BEGIN

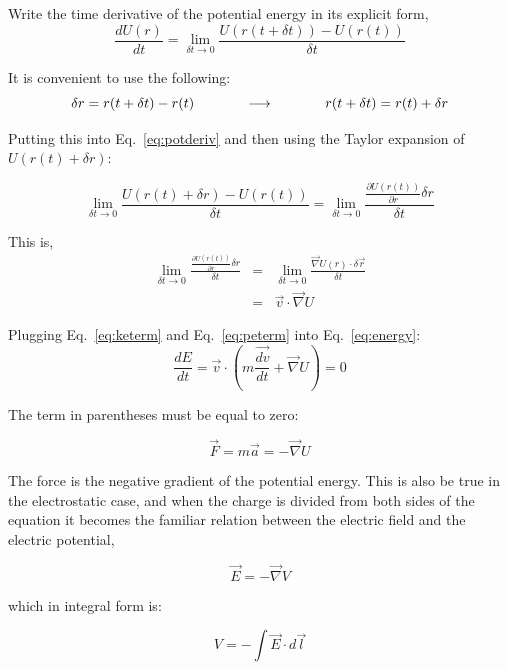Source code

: \documentclass[12pt]{article}
\begin{document}
\begin{flushleft}
Write the time derivative of the potential energy in its explicit form,
\begin{equation}
\frac{dU(r)}{dt} = \lim_{\delta t \rightarrow 0} \frac{U(r(t+\delta t))-U(r(t))}{\delta t}
\label{eq:potderiv}
\end{equation}

It is convenient to use the following:
\[
\delta r = r(t+\delta t) - r(t) \hspace{.5in} \longrightarrow \hspace{.5in}  r(t+\delta t) = r(t) + \delta r
\] 

Putting this into Eq.~\ref{eq:potderiv} and then using the Taylor expansion of $U(r(t)+\delta r)$:

\[
\lim_{\delta t \rightarrow 0} \frac{U(r(t)+\delta r)-U(r(t))}{\delta t}  = \lim_{\delta t \rightarrow 0} \frac{ \frac{\partial U(r(t))}{\partial r} \delta r}{\delta t}
\]

This is,
\begin{eqnarray}
\lim_{\delta t \rightarrow 0} \frac{ \frac{\partial U(r(t))}{\partial r} \delta r}{\delta t}
  & = & \lim_{\delta t \rightarrow 0} \frac{ \vec{\nabla}U(r) \cdot \delta \vec{r}}{\delta t} \nonumber \\
 & = & \vec{v} \cdot \vec{\nabla}U \label{eq:peterm}
\end{eqnarray}

Plugging Eq.~\ref{eq:keterm} and Eq.~\ref{eq:peterm} into Eq.~\ref{eq:energy}:
\[
\frac{dE}{dt} = \vec{v} \cdot \left(  m\frac{\vec{dv}}{dt}  + \vec{\nabla}U  \right) = 0
\]

The term in parentheses must be equal to zero:

\[
\vec{F} = m\vec{a} = -\vec{\nabla}U 
\]

The force is the negative gradient of the potential energy.  This is also be true in the electrostatic case, and when the charge is divided from both sides of the equation it becomes the familiar relation between the electric field and the electric potential,

\[
\vec{E}  = -\vec{\nabla}V 
\]

which in integral form is:

\[
V = -\int \vec{E}\cdot d\vec{l} 
\]

\end{flushleft}
\end{document}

END

(Assignment): Repeat the material above exactly. Leave every picture out of it.

(Response):
Source code

: \documentclass[12pt]{article}
\begin{document}
\begin{flushleft}
Write the time derivative of the potential energy in its explicit form,
\begin{equation}
\frac{dU(r)}{dt} = \lim_{\delta t \rightarrow 0} \frac{U(r(t+\delta t))-U(r(t))}{\delta t}
\label{eq:potderiv}
\end{equation}

It is convenient to use the following:
\[
\delta r = r(t+\delta t) - r(t) \hspace{.5in} \longrightarrow \hspace{.5in}  r(t+\delta t) = r(t) + \delta r
\] 

Putting this into Eq.~\ref{eq:potderiv} and then using the Taylor expansion of $U(r(t)+\delta r)$:

\[
\lim_{\delta t \rightarrow 0} \frac{U(r(t)+\delta r)-U(r(t))}{\delta t}  = \lim_{\delta t \rightarrow 0} \frac{ \frac{\partial U(r(t))}{\partial r} \delta r}{\delta t}
\]

This is,
\begin{eqnarray}
\lim_{\delta t \rightarrow 0} \frac{ \frac{\partial U(r(t))}{\partial r} \delta r}{\delta t}
  & = & \lim_{\delta t \rightarrow 0} \frac{ \vec{\nabla}U(r) \cdot \delta \vec{r}}{\delta t} \nonumber \\
 & = & \vec{v} \cdot \vec{\nabla}U \label{eq:peterm}
\end{eqnarray}

Plugging Eq.~\ref{eq:keterm} and Eq.~\ref{eq:peterm} into Eq.~\ref{eq:energy}:
\[
\frac{dE}{dt} = \vec{v} \cdot \left(  m\frac{\vec{dv}}{dt}  + \vec{\nabla}U  \right) = 0
\]

The term in parentheses must be equal to zero:

\[
\vec{F} = m\vec{a} = -\vec{\nabla}U 
\]

The force is the negative gradient of the potential energy.  This is also be true in the electrostatic case, and when the charge is divided from both sides of the equation it becomes the familiar relation between the electric field and the electric potential,

\[
\vec{E}  = -\vec{\nabla}V 
\]

which in integral form is:

\[
V = -\int \vec{E}\cdot d\vec{l} 
\]

\end{flushleft}
\end{document}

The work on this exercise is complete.